(711h) A Model Reduction Approach for Mechanistic Biochemical Network Modeling

Cell signaling proteins function through their modular structures, which contain site-specific features, such as binding domains and phosphorylation motifs. To mechanistically understand signaling pathway systems, it is important to develop models incorporating these site-specific features of the signaling proteins. Nevertheless, modeling a signaling network system incorporating such molecular details could be computationally challenging. A key challenge is to deal with the complexity of many possible combinations of site-specific binding and transformations of the molecules. This property, known as combinatorial complexity, can lead to a very large number of species and reactions in a network.
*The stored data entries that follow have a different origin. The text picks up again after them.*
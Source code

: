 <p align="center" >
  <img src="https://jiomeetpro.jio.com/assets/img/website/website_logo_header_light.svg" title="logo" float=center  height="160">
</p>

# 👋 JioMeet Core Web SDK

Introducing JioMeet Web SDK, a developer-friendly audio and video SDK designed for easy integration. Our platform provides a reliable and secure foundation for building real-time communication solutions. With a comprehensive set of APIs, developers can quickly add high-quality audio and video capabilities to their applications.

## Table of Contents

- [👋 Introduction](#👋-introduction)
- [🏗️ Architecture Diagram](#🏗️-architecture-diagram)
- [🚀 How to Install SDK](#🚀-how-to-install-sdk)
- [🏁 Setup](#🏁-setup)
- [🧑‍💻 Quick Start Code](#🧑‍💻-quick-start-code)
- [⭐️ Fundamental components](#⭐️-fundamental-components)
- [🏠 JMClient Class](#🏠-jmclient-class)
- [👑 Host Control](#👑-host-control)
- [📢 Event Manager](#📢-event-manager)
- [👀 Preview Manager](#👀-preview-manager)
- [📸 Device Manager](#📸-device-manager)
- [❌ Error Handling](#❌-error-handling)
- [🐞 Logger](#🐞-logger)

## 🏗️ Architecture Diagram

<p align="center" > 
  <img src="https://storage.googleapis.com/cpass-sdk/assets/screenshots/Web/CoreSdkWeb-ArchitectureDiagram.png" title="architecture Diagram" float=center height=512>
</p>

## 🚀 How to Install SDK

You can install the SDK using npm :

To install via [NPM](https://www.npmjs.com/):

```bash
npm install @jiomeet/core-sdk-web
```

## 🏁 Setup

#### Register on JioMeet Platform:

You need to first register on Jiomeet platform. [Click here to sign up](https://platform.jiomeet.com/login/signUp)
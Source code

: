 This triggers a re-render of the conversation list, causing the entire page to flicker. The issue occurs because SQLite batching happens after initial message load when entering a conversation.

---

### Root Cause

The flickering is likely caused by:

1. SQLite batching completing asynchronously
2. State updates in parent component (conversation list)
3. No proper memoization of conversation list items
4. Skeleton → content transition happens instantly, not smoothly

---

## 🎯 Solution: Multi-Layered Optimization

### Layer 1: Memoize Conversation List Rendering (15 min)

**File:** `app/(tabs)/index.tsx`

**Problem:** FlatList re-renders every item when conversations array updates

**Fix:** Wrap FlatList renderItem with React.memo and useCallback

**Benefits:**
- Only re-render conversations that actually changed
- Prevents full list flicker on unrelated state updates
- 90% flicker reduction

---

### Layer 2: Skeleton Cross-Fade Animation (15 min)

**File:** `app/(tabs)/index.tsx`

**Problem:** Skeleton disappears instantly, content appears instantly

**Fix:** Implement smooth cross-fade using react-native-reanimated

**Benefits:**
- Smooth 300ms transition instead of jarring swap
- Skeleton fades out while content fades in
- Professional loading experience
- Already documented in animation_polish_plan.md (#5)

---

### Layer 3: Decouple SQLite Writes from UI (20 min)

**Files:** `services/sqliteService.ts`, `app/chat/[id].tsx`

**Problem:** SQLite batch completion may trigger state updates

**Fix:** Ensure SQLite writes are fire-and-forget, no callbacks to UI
This challenge has been partly addressed in a recent technique called the rule-based modeling approach (RBM). However, for systems with high degree of combinatorial complexity, the RBM can become computationally prohibitive. In this work, we present a model reduction framework that can systematically reduce the state-space dimension of a biochemical network model with combinatorial complexity. We demonstrate this framework by developing a highly mechanistic rule-based model of insulin growth factor receptor (IGF1R) signaling in HeLa cells. The model accounts for the detailed membrane-proximal events that lead to IGF1R crosslinking and activation by the extracellular insulin growth factor (IGF1), IGF1R phosphorylation, and protein recruitment in phosphorylated IGF1R. The model in its unreduced form represents a large reaction network system that is computationally intractable. By applying our model reduction technique, we show a dramatic reduction in the network size of the model. We use the reduced model to analyze IGF1-induced temporal and steady-state autophosphoryaltion of six tyrosine sites in the intracellular domain of IGF1R. We also analyze receptor recruitment of 16 HeLa cell-specific signaling proteins that directly compete for the six IGF1R autophosphorylation site binding.